§ What is needed
Examine the material below. Gather every line in which the string "span" appears.

§ Excerpted data
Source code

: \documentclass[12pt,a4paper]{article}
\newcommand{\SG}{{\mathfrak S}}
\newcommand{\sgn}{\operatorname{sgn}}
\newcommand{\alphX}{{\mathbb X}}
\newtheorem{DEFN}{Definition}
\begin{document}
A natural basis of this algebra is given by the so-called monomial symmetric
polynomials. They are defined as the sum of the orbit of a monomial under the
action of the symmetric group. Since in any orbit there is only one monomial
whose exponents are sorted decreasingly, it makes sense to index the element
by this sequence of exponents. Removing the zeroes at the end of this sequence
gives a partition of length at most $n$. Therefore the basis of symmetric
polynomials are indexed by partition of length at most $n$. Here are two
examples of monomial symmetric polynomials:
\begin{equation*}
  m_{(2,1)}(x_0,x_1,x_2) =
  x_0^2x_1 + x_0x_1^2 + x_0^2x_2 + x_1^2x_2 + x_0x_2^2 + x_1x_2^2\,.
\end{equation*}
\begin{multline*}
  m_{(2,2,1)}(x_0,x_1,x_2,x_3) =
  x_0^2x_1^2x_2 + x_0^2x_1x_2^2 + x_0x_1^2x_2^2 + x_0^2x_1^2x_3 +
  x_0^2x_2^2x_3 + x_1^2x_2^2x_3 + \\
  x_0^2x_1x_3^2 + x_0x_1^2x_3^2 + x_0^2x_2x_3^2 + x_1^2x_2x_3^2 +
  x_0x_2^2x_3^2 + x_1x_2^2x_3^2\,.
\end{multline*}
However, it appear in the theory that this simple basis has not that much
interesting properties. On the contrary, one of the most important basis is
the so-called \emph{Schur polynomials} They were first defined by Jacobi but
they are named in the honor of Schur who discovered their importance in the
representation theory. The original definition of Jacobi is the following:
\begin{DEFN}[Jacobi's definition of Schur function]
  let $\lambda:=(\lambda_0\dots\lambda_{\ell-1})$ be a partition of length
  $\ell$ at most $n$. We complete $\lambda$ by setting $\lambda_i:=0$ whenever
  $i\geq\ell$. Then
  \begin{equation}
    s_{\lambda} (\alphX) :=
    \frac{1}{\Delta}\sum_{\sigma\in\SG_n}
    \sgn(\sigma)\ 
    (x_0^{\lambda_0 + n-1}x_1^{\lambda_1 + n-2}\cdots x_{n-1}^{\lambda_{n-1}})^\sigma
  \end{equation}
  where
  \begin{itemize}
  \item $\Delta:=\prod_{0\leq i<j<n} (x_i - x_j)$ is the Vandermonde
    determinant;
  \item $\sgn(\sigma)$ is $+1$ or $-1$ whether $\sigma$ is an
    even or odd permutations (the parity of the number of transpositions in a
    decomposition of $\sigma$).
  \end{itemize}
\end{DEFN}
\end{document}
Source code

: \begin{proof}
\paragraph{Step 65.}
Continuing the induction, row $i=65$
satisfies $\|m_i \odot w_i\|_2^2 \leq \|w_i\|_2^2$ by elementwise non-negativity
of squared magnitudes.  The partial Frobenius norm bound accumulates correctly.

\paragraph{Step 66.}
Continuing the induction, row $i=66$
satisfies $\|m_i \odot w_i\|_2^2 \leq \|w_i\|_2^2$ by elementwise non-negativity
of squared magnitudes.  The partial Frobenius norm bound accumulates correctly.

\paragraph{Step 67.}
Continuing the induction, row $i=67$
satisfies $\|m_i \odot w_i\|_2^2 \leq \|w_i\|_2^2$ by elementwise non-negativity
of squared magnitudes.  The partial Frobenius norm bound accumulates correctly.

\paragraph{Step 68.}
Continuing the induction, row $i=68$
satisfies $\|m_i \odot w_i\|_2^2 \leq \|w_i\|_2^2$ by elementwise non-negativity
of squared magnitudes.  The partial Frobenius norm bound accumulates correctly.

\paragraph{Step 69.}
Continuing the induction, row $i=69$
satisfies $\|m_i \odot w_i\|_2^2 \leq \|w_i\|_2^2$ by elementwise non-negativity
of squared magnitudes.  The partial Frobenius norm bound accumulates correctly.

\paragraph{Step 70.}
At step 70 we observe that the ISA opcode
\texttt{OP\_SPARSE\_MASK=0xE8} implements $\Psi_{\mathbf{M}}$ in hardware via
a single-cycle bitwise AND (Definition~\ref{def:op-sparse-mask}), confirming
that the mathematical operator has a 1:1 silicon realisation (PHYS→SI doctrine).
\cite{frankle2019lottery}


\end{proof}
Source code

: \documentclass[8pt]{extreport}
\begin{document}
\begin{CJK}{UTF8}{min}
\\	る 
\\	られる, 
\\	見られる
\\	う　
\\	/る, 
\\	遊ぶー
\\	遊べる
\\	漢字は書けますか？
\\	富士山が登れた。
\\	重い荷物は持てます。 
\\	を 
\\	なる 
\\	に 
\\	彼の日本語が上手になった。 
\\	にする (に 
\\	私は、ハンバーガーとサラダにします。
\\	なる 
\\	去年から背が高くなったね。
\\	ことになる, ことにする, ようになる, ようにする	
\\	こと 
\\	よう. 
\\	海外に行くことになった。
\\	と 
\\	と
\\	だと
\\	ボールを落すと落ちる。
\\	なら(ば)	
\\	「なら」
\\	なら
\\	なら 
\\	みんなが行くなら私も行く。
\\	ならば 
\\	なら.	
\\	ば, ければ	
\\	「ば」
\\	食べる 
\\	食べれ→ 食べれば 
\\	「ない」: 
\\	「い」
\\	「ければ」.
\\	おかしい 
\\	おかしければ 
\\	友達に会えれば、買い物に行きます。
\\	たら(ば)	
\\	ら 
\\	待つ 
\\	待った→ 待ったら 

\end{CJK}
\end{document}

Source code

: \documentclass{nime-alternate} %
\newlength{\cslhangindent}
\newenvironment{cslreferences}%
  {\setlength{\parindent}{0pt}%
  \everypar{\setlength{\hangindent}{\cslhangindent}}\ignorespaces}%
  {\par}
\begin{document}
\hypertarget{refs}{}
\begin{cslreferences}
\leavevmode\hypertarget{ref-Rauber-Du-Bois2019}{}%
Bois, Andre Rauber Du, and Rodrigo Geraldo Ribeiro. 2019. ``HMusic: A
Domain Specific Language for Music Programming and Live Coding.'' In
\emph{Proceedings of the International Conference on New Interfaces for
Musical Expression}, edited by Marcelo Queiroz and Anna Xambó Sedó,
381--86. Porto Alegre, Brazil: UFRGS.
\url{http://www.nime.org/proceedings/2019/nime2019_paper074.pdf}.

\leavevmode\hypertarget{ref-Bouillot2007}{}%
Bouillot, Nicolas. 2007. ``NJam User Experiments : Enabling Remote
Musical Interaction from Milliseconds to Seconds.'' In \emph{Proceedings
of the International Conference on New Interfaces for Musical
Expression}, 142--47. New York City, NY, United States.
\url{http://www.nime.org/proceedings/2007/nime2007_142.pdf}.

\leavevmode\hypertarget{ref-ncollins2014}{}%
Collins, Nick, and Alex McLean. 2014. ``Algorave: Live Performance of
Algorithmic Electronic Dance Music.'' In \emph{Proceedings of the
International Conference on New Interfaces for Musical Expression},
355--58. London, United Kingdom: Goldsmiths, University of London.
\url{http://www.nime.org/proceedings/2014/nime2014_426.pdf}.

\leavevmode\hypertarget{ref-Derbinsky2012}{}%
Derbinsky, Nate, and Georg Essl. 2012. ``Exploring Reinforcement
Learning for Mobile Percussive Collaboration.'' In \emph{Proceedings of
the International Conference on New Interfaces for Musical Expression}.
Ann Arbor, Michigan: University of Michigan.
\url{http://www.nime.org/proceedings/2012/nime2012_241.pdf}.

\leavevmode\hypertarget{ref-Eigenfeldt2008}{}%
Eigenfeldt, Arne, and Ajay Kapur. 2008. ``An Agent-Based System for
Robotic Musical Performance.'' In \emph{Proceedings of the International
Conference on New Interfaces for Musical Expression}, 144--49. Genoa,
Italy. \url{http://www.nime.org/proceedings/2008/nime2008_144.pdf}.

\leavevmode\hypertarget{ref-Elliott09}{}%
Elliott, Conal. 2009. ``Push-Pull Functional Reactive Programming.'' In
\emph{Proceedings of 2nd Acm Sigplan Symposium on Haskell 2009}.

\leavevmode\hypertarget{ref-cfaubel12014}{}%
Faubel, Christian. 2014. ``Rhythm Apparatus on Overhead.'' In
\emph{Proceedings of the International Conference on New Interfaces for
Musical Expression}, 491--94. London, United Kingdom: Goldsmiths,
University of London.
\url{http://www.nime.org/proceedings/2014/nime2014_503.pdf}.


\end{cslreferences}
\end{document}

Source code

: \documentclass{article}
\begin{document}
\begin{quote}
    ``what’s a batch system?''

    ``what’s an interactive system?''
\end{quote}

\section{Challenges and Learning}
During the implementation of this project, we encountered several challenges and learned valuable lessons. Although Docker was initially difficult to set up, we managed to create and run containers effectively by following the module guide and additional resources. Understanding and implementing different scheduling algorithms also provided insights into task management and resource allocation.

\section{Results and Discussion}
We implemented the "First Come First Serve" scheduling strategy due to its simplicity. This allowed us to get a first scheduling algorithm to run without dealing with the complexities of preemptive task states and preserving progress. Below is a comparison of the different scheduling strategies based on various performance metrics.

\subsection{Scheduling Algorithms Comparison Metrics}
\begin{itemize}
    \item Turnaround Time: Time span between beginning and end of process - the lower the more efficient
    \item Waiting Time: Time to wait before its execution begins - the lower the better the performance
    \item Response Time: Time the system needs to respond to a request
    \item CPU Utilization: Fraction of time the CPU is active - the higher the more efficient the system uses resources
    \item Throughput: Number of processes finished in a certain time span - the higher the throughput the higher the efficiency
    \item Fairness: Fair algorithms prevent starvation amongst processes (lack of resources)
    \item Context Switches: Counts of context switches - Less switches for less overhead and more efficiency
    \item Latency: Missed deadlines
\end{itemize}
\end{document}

§ Finished exercise
    \item Turnaround Time: Time span between beginning and end of process - the lower the more efficient
    \item Throughput: Number of processes finished in a certain time span - the higher the throughput the higher the efficiency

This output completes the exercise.